[Saved data entries]
----------

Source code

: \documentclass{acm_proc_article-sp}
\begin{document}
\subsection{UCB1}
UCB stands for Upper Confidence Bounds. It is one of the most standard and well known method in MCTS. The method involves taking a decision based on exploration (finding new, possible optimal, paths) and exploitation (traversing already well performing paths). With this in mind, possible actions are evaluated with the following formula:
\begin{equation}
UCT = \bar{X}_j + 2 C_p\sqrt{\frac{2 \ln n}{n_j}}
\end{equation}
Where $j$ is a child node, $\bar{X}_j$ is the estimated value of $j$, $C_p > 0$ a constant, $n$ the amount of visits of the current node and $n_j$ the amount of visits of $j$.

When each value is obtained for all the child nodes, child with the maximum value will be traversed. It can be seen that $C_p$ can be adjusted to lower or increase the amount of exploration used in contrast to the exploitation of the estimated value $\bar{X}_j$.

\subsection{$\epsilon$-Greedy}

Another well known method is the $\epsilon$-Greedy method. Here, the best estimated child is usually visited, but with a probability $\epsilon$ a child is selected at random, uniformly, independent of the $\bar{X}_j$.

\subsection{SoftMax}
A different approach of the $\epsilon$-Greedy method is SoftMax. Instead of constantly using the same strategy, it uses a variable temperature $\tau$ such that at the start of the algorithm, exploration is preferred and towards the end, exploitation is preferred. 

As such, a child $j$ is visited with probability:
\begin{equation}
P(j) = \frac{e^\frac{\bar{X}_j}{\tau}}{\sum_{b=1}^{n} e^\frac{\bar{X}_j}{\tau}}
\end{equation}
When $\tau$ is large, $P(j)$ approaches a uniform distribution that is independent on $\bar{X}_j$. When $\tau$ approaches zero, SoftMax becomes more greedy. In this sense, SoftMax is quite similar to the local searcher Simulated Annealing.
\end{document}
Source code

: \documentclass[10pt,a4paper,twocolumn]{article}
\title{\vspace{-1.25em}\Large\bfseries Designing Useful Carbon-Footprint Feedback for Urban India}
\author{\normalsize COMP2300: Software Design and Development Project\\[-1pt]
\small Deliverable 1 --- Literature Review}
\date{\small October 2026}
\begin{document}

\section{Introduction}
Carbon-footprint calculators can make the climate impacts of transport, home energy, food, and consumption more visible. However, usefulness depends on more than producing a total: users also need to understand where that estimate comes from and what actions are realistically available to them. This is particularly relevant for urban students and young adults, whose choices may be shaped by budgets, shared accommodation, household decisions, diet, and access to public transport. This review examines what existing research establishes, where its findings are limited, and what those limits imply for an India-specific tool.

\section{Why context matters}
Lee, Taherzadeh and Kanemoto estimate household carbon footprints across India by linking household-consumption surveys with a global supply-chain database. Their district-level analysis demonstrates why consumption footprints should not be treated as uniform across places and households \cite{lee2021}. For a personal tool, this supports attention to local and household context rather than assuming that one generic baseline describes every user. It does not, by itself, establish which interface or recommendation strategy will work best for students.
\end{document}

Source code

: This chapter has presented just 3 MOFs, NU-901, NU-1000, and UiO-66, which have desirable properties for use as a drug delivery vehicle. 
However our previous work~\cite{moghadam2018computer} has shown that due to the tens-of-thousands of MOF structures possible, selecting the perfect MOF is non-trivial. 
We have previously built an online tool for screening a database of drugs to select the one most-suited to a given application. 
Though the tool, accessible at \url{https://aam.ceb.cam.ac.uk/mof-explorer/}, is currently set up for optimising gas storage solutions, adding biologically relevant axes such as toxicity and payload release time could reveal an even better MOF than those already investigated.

----------

• **Assigned task**
In the records above, find every line that contains the word "exploitation" and copy it.

• **Output of the exercise**
UCB stands for Upper Confidence Bounds. It is one of the most standard and well known method in MCTS. The method involves taking a decision based on exploration (finding new, possible optimal, paths) and exploitation (traversing already well performing paths). With this in mind, possible actions are evaluated with the following formula:
When each value is obtained for all the child nodes, child with the maximum value will be traversed. It can be seen that $C_p$ can be adjusted to lower or increase the amount of exploration used in contrast to the exploitation of the estimated value $\bar{X}_j$.
A different approach of the $\epsilon$-Greedy method is SoftMax. Instead of constantly using the same strategy, it uses a variable temperature $\tau$ such that at the start of the algorithm, exploration is preferred and towards the end, exploitation is preferred. 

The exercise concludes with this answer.